About this exercise: For each line below that includes the string "PyMongo", show the whole line.
(Data shown)
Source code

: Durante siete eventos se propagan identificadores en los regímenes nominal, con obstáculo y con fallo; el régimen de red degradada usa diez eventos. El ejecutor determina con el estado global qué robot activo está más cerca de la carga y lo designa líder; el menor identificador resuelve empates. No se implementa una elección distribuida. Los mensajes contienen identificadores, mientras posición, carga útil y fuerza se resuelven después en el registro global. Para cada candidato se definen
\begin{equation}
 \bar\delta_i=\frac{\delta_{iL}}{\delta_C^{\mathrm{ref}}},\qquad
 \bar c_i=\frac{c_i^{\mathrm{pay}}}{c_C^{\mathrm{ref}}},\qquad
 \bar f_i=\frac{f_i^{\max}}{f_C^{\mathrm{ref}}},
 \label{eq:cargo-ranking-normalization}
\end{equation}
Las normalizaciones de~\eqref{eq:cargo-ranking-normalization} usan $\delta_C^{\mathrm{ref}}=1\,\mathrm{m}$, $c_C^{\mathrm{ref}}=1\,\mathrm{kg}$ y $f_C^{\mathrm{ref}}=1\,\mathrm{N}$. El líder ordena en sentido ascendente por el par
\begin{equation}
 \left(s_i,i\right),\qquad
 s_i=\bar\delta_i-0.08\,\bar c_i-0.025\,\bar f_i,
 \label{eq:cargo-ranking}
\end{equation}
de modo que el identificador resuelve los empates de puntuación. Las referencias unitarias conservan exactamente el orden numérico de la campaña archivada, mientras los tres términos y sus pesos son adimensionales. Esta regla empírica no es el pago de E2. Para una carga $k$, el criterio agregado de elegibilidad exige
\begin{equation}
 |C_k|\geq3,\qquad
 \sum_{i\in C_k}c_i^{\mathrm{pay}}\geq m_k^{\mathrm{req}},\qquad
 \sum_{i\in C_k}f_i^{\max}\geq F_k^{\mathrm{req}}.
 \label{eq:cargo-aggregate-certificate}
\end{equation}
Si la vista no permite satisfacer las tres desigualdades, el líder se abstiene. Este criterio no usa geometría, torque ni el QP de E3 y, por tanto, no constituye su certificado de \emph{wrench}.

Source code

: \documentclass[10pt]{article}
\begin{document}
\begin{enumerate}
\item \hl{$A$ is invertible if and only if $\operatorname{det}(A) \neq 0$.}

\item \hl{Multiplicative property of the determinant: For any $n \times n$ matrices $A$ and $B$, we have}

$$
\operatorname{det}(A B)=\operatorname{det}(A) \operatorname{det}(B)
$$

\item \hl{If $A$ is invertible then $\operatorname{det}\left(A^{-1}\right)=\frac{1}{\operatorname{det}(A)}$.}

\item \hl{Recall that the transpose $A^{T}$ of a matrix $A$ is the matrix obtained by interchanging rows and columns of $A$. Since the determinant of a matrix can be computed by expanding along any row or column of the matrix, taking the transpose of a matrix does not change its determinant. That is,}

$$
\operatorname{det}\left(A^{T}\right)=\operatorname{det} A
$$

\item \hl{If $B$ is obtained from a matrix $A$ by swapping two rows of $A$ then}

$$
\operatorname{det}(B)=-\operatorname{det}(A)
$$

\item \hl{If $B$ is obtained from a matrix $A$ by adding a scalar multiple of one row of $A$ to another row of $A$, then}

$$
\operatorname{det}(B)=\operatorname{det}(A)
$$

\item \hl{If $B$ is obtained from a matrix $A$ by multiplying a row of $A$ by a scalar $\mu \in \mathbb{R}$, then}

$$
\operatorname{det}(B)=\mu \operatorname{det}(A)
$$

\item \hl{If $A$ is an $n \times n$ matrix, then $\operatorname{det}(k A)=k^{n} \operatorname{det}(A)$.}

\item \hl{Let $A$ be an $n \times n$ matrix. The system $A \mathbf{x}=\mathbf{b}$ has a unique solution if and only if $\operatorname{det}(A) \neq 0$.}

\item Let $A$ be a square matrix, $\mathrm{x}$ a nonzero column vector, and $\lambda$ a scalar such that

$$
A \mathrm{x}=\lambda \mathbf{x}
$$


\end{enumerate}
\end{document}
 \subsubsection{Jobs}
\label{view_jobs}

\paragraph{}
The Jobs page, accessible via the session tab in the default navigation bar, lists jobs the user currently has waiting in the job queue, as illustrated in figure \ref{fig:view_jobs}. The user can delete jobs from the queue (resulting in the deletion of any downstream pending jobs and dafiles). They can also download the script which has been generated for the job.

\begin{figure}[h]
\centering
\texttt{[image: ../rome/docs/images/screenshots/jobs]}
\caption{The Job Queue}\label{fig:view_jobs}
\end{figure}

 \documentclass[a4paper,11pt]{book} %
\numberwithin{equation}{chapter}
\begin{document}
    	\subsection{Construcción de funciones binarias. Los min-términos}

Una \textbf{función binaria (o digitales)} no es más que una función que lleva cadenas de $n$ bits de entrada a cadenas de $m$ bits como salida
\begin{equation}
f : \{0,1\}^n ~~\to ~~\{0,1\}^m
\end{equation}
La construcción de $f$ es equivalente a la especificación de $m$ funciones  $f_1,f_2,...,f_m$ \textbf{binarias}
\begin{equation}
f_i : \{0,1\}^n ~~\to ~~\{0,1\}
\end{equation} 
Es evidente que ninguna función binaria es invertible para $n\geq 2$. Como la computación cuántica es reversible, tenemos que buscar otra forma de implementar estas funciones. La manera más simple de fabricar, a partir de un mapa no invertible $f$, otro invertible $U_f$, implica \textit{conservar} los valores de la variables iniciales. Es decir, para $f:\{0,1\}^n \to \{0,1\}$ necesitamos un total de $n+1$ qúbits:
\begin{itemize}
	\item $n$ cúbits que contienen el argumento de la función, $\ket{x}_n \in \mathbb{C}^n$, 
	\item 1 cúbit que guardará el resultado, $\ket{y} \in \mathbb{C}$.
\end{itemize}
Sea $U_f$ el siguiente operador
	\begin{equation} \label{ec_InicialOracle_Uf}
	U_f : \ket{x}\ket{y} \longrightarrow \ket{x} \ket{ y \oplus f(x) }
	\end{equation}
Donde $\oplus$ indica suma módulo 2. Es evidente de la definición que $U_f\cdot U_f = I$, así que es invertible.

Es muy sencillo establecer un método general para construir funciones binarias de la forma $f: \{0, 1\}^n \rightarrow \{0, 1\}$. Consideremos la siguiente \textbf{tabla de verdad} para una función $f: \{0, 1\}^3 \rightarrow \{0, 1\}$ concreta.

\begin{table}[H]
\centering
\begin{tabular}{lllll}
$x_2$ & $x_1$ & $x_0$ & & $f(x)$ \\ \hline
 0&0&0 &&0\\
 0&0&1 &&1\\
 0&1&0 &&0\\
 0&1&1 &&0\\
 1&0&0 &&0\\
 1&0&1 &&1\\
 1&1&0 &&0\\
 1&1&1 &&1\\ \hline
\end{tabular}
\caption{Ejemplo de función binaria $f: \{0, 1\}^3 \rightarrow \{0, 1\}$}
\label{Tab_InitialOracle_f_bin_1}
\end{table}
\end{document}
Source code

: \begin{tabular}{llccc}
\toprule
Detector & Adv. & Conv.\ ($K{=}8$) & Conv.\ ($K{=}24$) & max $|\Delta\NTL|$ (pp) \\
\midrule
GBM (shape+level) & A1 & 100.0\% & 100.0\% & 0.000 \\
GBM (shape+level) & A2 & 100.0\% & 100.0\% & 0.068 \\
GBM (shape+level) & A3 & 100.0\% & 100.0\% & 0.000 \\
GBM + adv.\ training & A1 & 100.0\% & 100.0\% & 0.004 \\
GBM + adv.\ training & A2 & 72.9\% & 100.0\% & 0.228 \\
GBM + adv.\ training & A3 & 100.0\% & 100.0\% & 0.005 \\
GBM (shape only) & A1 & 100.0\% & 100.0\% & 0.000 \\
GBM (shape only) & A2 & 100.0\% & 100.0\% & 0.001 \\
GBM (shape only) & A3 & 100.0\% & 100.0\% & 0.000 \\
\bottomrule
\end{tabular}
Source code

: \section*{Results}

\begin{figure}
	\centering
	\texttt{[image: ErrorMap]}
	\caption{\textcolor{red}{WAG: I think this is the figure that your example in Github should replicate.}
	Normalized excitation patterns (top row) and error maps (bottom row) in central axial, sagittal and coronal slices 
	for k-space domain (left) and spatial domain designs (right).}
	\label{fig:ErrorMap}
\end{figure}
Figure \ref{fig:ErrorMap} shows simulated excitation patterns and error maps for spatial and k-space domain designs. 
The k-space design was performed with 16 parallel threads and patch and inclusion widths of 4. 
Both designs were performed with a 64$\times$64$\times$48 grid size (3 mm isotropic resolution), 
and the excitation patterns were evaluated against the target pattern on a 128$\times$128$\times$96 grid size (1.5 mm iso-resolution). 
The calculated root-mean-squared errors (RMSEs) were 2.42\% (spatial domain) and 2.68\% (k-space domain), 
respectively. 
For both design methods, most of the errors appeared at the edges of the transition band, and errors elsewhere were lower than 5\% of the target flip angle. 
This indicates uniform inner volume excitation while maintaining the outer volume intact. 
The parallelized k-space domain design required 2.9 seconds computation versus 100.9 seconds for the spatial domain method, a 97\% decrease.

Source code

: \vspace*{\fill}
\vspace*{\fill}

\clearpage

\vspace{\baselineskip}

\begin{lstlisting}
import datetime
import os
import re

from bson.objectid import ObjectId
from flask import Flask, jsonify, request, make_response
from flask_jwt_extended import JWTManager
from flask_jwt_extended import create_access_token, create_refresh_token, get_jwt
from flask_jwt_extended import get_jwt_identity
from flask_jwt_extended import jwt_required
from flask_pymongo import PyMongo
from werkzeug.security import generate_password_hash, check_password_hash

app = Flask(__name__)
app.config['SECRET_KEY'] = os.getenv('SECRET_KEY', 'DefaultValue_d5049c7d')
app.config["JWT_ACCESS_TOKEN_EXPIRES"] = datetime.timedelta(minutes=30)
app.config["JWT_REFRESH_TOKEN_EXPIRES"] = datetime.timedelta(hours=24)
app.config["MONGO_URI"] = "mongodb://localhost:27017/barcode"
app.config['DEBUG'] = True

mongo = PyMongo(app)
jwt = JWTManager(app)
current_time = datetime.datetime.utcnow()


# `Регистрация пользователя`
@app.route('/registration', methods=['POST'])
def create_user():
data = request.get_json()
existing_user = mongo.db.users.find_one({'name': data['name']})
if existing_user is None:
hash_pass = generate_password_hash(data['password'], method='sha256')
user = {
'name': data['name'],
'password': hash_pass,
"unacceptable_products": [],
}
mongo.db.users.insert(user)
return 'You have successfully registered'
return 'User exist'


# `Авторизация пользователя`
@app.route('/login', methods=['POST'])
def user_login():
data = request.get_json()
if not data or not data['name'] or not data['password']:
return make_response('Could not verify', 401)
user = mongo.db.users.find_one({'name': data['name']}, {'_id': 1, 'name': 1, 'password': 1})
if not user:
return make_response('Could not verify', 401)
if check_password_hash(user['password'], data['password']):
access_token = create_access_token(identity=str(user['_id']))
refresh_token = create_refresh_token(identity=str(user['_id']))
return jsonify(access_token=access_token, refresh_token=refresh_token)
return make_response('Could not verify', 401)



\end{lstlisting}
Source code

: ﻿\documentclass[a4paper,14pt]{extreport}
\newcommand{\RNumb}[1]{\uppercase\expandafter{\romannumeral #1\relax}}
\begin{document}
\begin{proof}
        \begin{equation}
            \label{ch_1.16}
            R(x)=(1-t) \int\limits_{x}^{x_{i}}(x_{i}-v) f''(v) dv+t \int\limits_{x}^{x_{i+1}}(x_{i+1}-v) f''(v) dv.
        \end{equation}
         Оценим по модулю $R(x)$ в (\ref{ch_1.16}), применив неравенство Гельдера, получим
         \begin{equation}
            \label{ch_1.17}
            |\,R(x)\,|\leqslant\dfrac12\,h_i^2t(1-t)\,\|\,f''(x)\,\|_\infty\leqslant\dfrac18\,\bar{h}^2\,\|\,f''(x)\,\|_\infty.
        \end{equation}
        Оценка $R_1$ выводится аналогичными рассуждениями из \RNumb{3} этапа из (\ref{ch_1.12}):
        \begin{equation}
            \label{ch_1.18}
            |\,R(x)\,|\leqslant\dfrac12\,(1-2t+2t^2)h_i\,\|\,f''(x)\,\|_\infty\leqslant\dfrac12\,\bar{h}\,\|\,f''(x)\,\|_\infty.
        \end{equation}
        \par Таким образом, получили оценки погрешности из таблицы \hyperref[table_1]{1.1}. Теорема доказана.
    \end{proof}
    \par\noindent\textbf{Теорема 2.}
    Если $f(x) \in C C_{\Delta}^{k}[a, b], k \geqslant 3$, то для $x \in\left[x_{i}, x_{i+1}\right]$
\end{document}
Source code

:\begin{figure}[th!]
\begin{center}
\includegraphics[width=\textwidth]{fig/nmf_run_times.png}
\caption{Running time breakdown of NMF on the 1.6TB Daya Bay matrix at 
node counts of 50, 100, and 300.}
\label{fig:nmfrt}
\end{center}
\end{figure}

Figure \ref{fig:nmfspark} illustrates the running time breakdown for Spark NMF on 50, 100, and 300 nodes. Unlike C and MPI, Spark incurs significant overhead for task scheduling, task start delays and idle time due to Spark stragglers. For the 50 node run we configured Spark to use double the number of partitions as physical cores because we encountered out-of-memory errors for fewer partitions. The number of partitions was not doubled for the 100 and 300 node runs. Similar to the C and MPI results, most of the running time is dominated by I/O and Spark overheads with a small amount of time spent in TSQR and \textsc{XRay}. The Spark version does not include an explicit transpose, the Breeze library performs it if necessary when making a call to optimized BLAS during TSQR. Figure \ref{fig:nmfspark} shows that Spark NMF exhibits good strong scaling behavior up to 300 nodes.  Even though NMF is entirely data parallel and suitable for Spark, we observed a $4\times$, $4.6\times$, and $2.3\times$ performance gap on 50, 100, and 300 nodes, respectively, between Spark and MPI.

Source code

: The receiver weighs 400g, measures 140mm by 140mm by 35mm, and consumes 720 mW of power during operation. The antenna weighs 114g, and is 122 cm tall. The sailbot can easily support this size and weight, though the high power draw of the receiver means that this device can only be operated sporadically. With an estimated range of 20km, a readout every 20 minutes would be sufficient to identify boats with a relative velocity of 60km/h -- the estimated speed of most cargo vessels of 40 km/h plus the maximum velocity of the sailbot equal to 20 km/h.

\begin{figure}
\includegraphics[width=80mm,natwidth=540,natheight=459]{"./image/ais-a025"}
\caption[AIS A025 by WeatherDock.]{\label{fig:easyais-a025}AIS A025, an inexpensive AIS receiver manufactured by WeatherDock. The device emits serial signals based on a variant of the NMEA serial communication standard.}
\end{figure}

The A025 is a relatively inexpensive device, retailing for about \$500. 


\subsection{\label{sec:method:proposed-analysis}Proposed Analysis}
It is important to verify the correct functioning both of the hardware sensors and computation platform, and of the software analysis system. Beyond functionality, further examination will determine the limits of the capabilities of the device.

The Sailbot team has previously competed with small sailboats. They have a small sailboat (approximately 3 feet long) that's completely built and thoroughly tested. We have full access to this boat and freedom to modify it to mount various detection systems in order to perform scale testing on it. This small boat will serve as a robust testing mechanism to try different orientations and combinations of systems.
(End Data shown)
Answer to the problem:
from flask_pymongo import PyMongo
mongo = PyMongo(app)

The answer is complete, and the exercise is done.